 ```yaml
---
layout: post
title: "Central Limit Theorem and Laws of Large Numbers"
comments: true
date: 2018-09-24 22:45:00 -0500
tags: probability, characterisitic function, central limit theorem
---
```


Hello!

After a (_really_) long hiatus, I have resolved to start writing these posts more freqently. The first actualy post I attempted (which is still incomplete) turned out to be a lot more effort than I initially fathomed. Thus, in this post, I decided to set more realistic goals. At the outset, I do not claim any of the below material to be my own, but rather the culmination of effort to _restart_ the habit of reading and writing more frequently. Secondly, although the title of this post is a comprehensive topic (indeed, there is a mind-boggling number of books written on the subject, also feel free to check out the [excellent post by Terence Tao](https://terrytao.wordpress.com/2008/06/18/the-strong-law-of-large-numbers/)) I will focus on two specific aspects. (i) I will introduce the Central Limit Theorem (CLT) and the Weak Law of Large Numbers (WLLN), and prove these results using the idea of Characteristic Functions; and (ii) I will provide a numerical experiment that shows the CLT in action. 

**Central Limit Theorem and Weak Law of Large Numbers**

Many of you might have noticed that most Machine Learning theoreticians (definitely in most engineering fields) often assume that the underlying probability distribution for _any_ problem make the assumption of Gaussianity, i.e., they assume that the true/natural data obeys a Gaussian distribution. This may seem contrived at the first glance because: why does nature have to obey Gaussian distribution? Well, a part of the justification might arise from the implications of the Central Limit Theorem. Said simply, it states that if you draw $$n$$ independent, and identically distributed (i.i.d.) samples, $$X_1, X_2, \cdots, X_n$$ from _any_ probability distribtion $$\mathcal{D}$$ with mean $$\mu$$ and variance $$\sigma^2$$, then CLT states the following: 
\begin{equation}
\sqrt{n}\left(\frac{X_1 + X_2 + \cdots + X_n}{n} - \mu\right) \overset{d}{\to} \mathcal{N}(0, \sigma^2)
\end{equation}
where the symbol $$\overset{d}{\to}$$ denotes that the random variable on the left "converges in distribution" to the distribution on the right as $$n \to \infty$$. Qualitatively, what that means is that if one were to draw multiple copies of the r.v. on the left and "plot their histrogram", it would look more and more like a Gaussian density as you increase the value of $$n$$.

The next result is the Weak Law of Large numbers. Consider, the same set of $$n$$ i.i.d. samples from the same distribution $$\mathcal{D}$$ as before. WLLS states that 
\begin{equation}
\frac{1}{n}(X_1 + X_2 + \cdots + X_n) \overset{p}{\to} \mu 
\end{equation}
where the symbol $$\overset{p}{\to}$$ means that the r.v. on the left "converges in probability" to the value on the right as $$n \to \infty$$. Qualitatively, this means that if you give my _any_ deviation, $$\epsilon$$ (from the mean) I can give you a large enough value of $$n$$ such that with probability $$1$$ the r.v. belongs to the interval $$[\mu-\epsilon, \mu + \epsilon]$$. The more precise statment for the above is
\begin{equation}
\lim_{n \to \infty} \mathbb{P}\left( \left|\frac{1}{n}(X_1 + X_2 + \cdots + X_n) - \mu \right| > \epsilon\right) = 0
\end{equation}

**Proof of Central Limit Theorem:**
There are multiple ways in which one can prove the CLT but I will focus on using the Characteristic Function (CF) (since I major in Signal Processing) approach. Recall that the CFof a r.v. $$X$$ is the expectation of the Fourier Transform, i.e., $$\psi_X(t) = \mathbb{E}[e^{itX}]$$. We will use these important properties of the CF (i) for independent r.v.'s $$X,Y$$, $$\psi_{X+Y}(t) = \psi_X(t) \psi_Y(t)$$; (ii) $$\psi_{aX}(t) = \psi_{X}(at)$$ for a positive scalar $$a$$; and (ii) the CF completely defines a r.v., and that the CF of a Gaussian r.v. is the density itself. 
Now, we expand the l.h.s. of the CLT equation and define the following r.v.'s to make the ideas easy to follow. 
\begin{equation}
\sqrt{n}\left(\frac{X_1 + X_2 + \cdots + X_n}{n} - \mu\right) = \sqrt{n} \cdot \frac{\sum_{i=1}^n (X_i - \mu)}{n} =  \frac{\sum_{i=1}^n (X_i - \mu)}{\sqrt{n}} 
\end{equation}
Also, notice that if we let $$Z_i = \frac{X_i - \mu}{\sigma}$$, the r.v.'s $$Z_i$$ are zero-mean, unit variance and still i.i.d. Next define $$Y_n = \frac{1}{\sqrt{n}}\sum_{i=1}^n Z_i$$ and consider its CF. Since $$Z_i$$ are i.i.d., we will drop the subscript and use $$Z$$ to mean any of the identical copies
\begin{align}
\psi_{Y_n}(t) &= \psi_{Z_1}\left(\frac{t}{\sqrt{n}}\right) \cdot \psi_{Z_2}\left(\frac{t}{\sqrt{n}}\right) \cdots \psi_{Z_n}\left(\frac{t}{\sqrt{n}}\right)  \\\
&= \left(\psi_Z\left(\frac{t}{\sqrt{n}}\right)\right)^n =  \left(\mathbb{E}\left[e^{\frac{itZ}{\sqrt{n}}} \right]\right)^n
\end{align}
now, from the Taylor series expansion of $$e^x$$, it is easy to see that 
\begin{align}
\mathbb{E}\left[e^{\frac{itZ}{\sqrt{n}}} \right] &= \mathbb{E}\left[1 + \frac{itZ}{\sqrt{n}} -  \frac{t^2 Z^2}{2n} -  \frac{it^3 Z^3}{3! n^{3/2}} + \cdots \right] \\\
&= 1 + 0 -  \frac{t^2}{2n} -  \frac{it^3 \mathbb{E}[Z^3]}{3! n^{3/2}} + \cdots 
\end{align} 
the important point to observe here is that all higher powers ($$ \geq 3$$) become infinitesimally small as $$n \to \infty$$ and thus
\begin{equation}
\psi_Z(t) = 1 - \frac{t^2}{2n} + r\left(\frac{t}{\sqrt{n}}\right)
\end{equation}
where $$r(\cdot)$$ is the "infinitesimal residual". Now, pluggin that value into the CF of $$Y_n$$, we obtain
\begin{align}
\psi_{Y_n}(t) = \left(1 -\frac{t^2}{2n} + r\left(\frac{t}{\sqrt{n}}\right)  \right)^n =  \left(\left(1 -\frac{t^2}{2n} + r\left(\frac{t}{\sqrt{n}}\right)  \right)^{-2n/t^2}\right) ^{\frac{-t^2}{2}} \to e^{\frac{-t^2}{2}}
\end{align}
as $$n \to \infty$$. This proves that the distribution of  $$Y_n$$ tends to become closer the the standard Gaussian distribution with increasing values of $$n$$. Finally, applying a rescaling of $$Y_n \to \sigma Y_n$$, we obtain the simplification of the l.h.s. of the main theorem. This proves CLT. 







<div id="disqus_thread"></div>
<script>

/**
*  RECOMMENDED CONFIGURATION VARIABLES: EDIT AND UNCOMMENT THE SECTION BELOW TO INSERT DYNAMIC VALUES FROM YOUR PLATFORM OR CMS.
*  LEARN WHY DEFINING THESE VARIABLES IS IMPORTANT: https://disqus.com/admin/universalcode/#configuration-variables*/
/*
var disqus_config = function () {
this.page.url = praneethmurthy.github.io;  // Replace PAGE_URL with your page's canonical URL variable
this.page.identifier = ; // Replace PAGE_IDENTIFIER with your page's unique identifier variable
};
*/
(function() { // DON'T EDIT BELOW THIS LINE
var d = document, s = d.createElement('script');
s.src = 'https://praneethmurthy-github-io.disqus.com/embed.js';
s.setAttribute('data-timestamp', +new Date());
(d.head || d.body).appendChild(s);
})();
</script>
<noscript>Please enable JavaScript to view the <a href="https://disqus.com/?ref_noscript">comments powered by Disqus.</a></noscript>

◇ ◇ ◇ ◇

Brief ::
What lines in the data include the string "post"? Copy each one.

Solution to this exercise ::
layout: post
After a (_really_) long hiatus, I have resolved to start writing these posts more freqently. The first actualy post I attempted (which is still incomplete) turned out to be a lot more effort than I initially fathomed. Thus, in this post, I decided to set more realistic goals. At the outset, I do not claim any of the below material to be my own, but rather the culmination of effort to _restart_ the habit of reading and writing more frequently. Secondly, although the title of this post is a comprehensive topic (indeed, there is a mind-boggling number of books written on the subject, also feel free to check out the [excellent post by Terence Tao](https://terrytao.wordpress.com/2008/06/18/the-strong-law-of-large-numbers/)) I will focus on two specific aspects. (i) I will introduce the Central Limit Theorem (CLT) and the Weak Law of Large Numbers (WLLN), and prove these results using the idea of Characteristic Functions; and (ii) I will provide a numerical experiment that shows the CLT in action. 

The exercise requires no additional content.